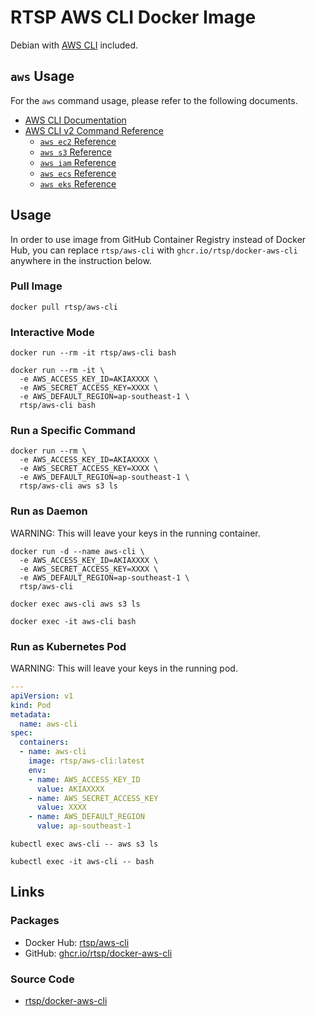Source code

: # RTSP AWS CLI Docker Image

Debian with [AWS CLI](https://github.com/aws/aws-cli/tree/v2) included.


## `aws` Usage

For the `aws` command usage, please refer to the following documents.

- [AWS CLI Documentation](https://docs.aws.amazon.com/cli/)
- [AWS CLI v2 Command Reference](https://awscli.amazonaws.com/v2/documentation/api/latest/reference/index.html)
  - [`aws ec2` Reference](https://awscli.amazonaws.com/v2/documentation/api/latest/reference/ec2/index.html)
  - [`aws s3` Reference](https://awscli.amazonaws.com/v2/documentation/api/latest/reference/s3/index.html)
  - [`aws iam` Reference](https://awscli.amazonaws.com/v2/documentation/api/latest/reference/iam/index.html)
  - [`aws ecs` Reference](https://awscli.amazonaws.com/v2/documentation/api/latest/reference/ecs/index.html)
  - [`aws eks` Reference](https://awscli.amazonaws.com/v2/documentation/api/latest/reference/eks/index.html)


## Usage

In order to use image from GitHub Container Registry instead of Docker Hub, you can replace `rtsp/aws-cli` with `ghcr.io/rtsp/docker-aws-cli` anywhere in the instruction below.

### Pull Image

```ShellSession
docker pull rtsp/aws-cli
```

### Interactive Mode

```ShellSession
docker run --rm -it rtsp/aws-cli bash
```

```ShellSession
docker run --rm -it \
  -e AWS_ACCESS_KEY_ID=AKIAXXXX \
  -e AWS_SECRET_ACCESS_KEY=XXXX \
  -e AWS_DEFAULT_REGION=ap-southeast-1 \
  rtsp/aws-cli bash
```

### Run a Specific Command

```ShellSession
docker run --rm \
  -e AWS_ACCESS_KEY_ID=AKIAXXXX \
  -e AWS_SECRET_ACCESS_KEY=XXXX \
  -e AWS_DEFAULT_REGION=ap-southeast-1 \
  rtsp/aws-cli aws s3 ls
```

### Run as Daemon

WARNING: This will leave your keys in the running container.

```ShellSession
docker run -d --name aws-cli \
  -e AWS_ACCESS_KEY_ID=AKIAXXXX \
  -e AWS_SECRET_ACCESS_KEY=XXXX \
  -e AWS_DEFAULT_REGION=ap-southeast-1 \
  rtsp/aws-cli
```

```ShellSession
docker exec aws-cli aws s3 ls

docker exec -it aws-cli bash
```

### Run as Kubernetes Pod

WARNING: This will leave your keys in the running pod.

```yaml
---
apiVersion: v1
kind: Pod
metadata:
  name: aws-cli
spec:
  containers:
  - name: aws-cli
    image: rtsp/aws-cli:latest
    env:
    - name: AWS_ACCESS_KEY_ID
      value: AKIAXXXX
    - name: AWS_SECRET_ACCESS_KEY
      value: XXXX
    - name: AWS_DEFAULT_REGION
      value: ap-southeast-1
```

```ShellSession
kubectl exec aws-cli -- aws s3 ls

kubectl exec -it aws-cli -- bash
```


## Links

### Packages

- Docker Hub: [rtsp/aws-cli](https://hub.docker.com/r/rtsp/aws-cli/)
- GitHub: [ghcr.io/rtsp/docker-aws-cli](https://github.com/rtsp/docker-aws-cli/pkgs/container/docker-aws-cli)

### Source Code

- [rtsp/docker-aws-cli](https://github.com/rtsp/docker-aws-cli)
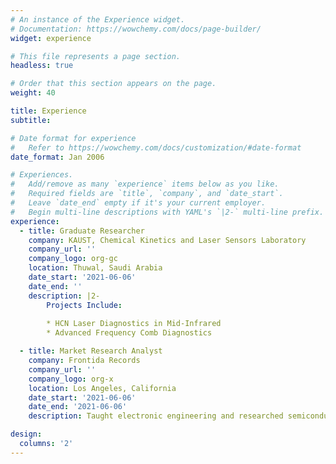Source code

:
 ```yaml
---
# An instance of the Experience widget.
# Documentation: https://wowchemy.com/docs/page-builder/
widget: experience

# This file represents a page section.
headless: true

# Order that this section appears on the page.
weight: 40

title: Experience
subtitle:

# Date format for experience
#   Refer to https://wowchemy.com/docs/customization/#date-format
date_format: Jan 2006

# Experiences.
#   Add/remove as many `experience` items below as you like.
#   Required fields are `title`, `company`, and `date_start`.
#   Leave `date_end` empty if it's your current employer.
#   Begin multi-line descriptions with YAML's `|2-` multi-line prefix.
experience:
  - title: Graduate Researcher
    company: KAUST, Chemical Kinetics and Laser Sensors Laboratory
    company_url: ''
    company_logo: org-gc
    location: Thuwal, Saudi Arabia
    date_start: '2021-06-06'
    date_end: ''
    description: |2-
        Projects Include:
        
        * HCN Laser Diagnostics in Mid-Infrared
        * Advanced Frequency Comb Diagnostics

  - title: Market Research Analyst
    company: Frontida Records
    company_url: ''
    company_logo: org-x
    location: Los Angeles, California
    date_start: '2021-06-06'
    date_end: '2021-06-06'
    description: Taught electronic engineering and researched semiconductor physics.

design:
  columns: '2'
---
```

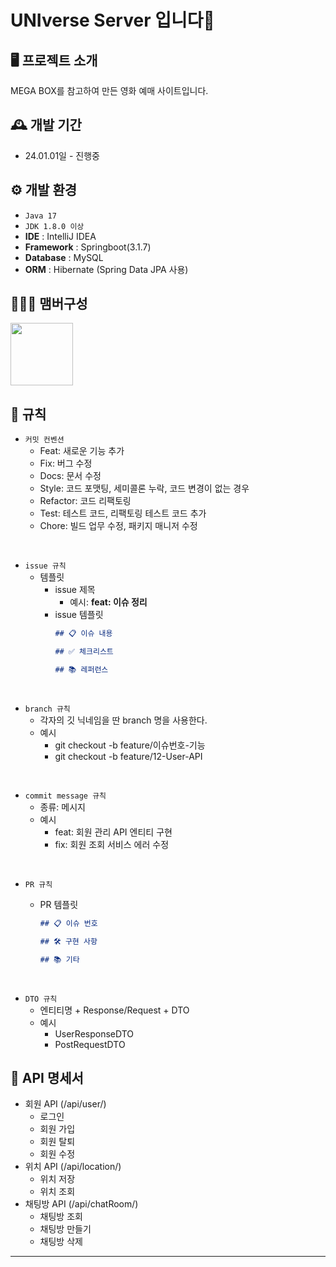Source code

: # UNIverse Server 입니다🤎


## 🖥️ 프로젝트 소개
MEGA BOX를 참고하여 만든 영화 예매 사이트입니다.
<br>

## 🕰️ 개발 기간
* 24.01.01일 - 진행중

## ⚙️ 개발 환경
- `Java 17`
- `JDK 1.8.0 이상`
- **IDE** : IntelliJ IDEA
- **Framework** : Springboot(3.1.7)
- **Database** : MySQL
- **ORM** : Hibernate (Spring Data JPA 사용)

## 🧑‍🤝‍🧑 맴버구성
<p>
    <a href="https://github.com/M-ung">
      <img src="https://avatars.githubusercontent.com/u/126846468?v=4" width="100">
    </a>
</p>

## 📝 규칙
- `커밋 컨벤션`
    - Feat: 새로운 기능 추가
    - Fix: 버그 수정
    - Docs: 문서 수정
    - Style: 코드 포맷팅, 세미콜론 누락, 코드 변경이 없는 경우
    - Refactor: 코드 리팩토링
    - Test: 테스트 코드, 리팩토링 테스트 코드 추가
    - Chore: 빌드 업무 수정, 패키지 매니저 수정
<br>

- `issue 규칙`
    - 템플릿
        - issue 제목
            - 예시: **feat: 이슈 정리**
        - issue 템플릿
            ```markdown
            ## 📋 이슈 내용
            
            ## ✅ 체크리스트
            
            ## 📚 레퍼런스
            
            ```
<br>

- `branch 규칙`
    - 각자의 깃 닉네임을 딴 branch 명을 사용한다.
    - 예시
        - git checkout -b feature/이슈번호-기능
        - git checkout -b feature/12-User-API

<br>

- `commit message 규칙`
    - 종류: 메시지
    - 예시
        - feat: 회원 관리 API 엔티티 구현
        - fix: 회원 조회 서비스 에러 수정 
<br>

- `PR 규칙`
    - PR 템플릿

        ```markdown
        ## 📋 이슈 번호
        
        ## 🛠 구현 사항
        
        ## 📚 기타
        
        ```

<br>

- `DTO 규칙`
    - 엔티티명 + Response/Request + DTO
    - 예시
        - UserResponseDTO
        - PostRequestDTO

## 📌 API 명세서
- 회원 API (/api/user/)
  - 로그인
  - 회원 가입
  - 회원 탈퇴
  - 회원 수정
- 위치 API (/api/location/)
  - 위치 저장
  - 위치 조회
- 채팅방 API (/api/chatRoom/)
  - 채팅방 조회
  - 채팅방 만들기
  - 채팅방 삭제

---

================================

**REQUIREMENT:** From the data above, show each line that contains "WARNING".

**SOLUTION FOR THIS EXERCISE:**
WARNING: This will leave your keys in the running container.
WARNING: This will leave your keys in the running pod.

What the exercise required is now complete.